Tomorrow’s announcement of the EU’s Farm to Fork strategy represents “a last chance” to preserve what’s left of the EU’s family farm system and wrest back control and direction of the EU’s food supply chain from the retail corporations, according to the Irish Creamery Milk Suppliers’ Association (ICMSA).
ICMSA president Pat McCormack pointed out the twin challenges facing farming and food production.
More food has to be produced for a growing population but on an increasingly sustainable basis – meaning traditional ways of increasing supply have to be curtailed or discarded, he noted.
The starting point that is chosen by the EU will ultimately determine whether or not its ‘Farm to Fork’ strategy is successful, the president said.

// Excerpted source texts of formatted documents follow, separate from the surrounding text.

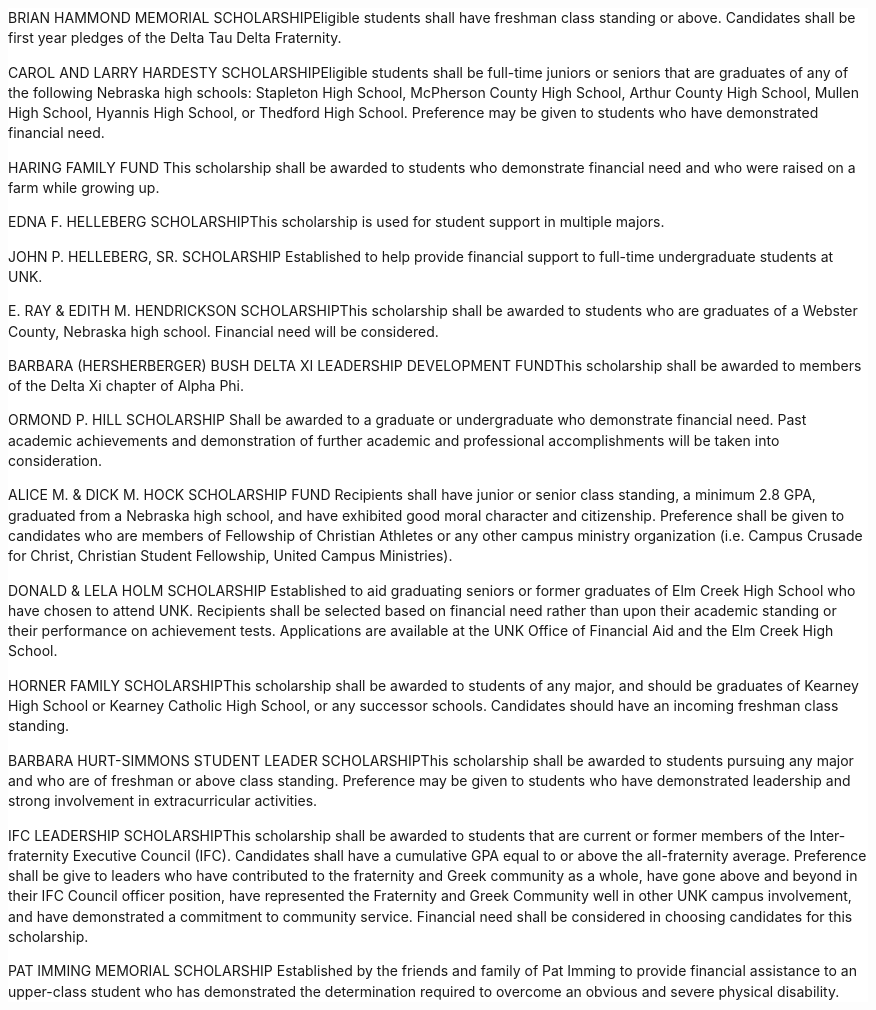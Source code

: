BRIAN HAMMOND MEMORIAL SCHOLARSHIPEligible students shall have freshman class standing or above. Candidates shall be first year pledges of the Delta Tau Delta Fraternity.

CAROL AND LARRY HARDESTY SCHOLARSHIPEligible students shall be full-time juniors or seniors that are graduates of any of the following Nebraska high schools: Stapleton High School, McPherson County High School, Arthur County High School, Mullen High School, Hyannis High School, or Thedford High School. Preference may be given to students who have demonstrated financial need.

HARING FAMILY FUND This scholarship shall be awarded to students who demonstrate financial need and who were raised on a farm while growing up.

EDNA F. HELLEBERG SCHOLARSHIPThis scholarship is used for student support in multiple majors.

JOHN P. HELLEBERG, SR. SCHOLARSHIP Established to help provide financial support to full-time undergraduate students at UNK.

E. RAY & EDITH M. HENDRICKSON SCHOLARSHIPThis scholarship shall be awarded to students who are graduates of a Webster County, Nebraska high school. Financial need will be considered.

BARBARA (HERSHERBERGER) BUSH DELTA XI LEADERSHIP DEVELOPMENT FUNDThis scholarship shall be awarded to members of the Delta Xi chapter of Alpha Phi.

ORMOND P. HILL SCHOLARSHIP Shall be awarded to a graduate or undergraduate who demonstrate financial need. Past academic achievements and demonstration of further academic and professional accomplishments will be taken into consideration.

ALICE M. & DICK M. HOCK SCHOLARSHIP FUND Recipients shall have junior or senior class standing, a minimum 2.8 GPA, graduated from a Nebraska high school, and have exhibited good moral character and citizenship. Preference shall be given to candidates who are members of Fellowship of Christian Athletes or any other campus ministry organization (i.e. Campus Crusade for Christ, Christian Student Fellowship, United Campus Ministries).

DONALD & LELA HOLM SCHOLARSHIP Established to aid graduating seniors or former graduates of Elm Creek High School who have chosen to attend UNK. Recipients shall be selected based on financial need rather than upon their academic standing or their performance on achievement tests. Applications are available at the UNK Office of Financial Aid and the Elm Creek High School.

HORNER FAMILY SCHOLARSHIPThis scholarship shall be awarded to students of any major, and should be graduates of Kearney High School or Kearney Catholic High School, or any successor schools. Candidates should have an incoming freshman class standing.

BARBARA HURT-SIMMONS STUDENT LEADER SCHOLARSHIPThis scholarship shall be awarded to students pursuing any major and who are of freshman or above class standing. Preference may be given to students who have demonstrated leadership and strong involvement in extracurricular activities.

IFC LEADERSHIP SCHOLARSHIPThis scholarship shall be awarded to students that are current or former members of the Inter-fraternity Executive Council (IFC). Candidates shall have a cumulative GPA equal to or above the all-fraternity average. Preference shall be give to leaders who have contributed to the fraternity and Greek community as a whole, have gone above and beyond in their IFC Council officer position, have represented the Fraternity and Greek Community well in other UNK campus involvement, and have demonstrated a commitment to community service. Financial need shall be considered in choosing candidates for this scholarship.

PAT IMMING MEMORIAL SCHOLARSHIP Established by the friends and family of Pat Imming to provide financial assistance to an upper-class student who has demonstrated the determination required to overcome an obvious and severe physical disability.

McCormack said that this aim “had contributed most to the stunning levels of food wasted at present” – 20% according to the ‘Farm to Fork’ briefing documents.

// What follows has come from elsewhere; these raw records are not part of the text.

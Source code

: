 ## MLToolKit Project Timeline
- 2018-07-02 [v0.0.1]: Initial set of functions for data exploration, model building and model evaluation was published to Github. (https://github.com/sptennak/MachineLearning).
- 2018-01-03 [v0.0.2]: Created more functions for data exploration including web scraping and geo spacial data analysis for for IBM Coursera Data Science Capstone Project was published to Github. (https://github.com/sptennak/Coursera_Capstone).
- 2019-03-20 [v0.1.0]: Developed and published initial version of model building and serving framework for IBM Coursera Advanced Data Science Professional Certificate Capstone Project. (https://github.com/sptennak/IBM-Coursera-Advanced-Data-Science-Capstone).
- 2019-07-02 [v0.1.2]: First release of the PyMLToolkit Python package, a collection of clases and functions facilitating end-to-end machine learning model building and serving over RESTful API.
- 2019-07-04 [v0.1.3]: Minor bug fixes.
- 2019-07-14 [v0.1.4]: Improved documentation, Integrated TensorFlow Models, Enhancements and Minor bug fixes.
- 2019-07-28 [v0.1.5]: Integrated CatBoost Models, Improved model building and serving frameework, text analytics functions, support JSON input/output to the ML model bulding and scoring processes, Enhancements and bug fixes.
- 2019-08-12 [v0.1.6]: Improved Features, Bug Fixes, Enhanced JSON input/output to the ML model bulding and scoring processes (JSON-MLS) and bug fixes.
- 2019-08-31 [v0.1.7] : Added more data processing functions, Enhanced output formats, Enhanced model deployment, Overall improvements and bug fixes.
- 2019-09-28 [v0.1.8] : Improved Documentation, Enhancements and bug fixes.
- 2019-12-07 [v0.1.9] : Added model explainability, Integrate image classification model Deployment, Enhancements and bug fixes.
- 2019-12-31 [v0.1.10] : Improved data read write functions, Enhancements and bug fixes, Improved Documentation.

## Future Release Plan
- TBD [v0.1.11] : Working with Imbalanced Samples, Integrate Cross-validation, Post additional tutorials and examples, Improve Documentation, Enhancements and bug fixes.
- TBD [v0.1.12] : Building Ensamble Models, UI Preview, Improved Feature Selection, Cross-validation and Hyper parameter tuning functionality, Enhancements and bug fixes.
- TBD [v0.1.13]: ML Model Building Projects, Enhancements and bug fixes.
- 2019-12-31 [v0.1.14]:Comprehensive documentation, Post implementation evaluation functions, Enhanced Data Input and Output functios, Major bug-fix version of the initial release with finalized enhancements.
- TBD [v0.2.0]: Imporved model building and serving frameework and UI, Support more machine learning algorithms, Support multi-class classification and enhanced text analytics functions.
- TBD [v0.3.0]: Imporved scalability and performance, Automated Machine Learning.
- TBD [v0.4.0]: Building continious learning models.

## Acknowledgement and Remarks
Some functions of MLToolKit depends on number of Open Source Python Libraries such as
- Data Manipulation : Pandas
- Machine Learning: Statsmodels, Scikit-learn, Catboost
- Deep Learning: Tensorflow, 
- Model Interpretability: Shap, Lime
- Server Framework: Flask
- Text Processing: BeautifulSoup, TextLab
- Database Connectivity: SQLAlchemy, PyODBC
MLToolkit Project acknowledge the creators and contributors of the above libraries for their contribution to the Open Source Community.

“Reforming our present broken food supply system is like reforming any other seemingly intractable problem: The first step is the vital one,” the president asserted.
“If that first step is wrong then every step after it brings you further away from the solution.
“The absolutely fundamental question here, and we’ll know the answer tomorrow, is whether the EU’s first step is going to be towards a solution or continuing on the present path that brought us to this cliff edge,” he added.
The solution has to start with societies and corporations paying the real price of the food they consume: The ‘cheap food’ policy advocated and implemented by the retail corporations and endorsed by the politicians has undermined environmental sustainability and utterly destroyed the economic viability of the farming communities that produced our food.
“That’s the place to start and we should move from that position forward,” the president said.
“But if tomorrow we are told that the strategy is going to start from a position that doesn’t see, or want, changes at consumer or retail level then we’ll know that everyone has wasted their time.
“Farmers will not accept a strategy that simply imposes further restrictions on them alone; the strategy must ensure a proper price for sustainable food and the use of third-country imports to undermine sustainable food production must be stopped as part of that strategy,” McCormack concluded.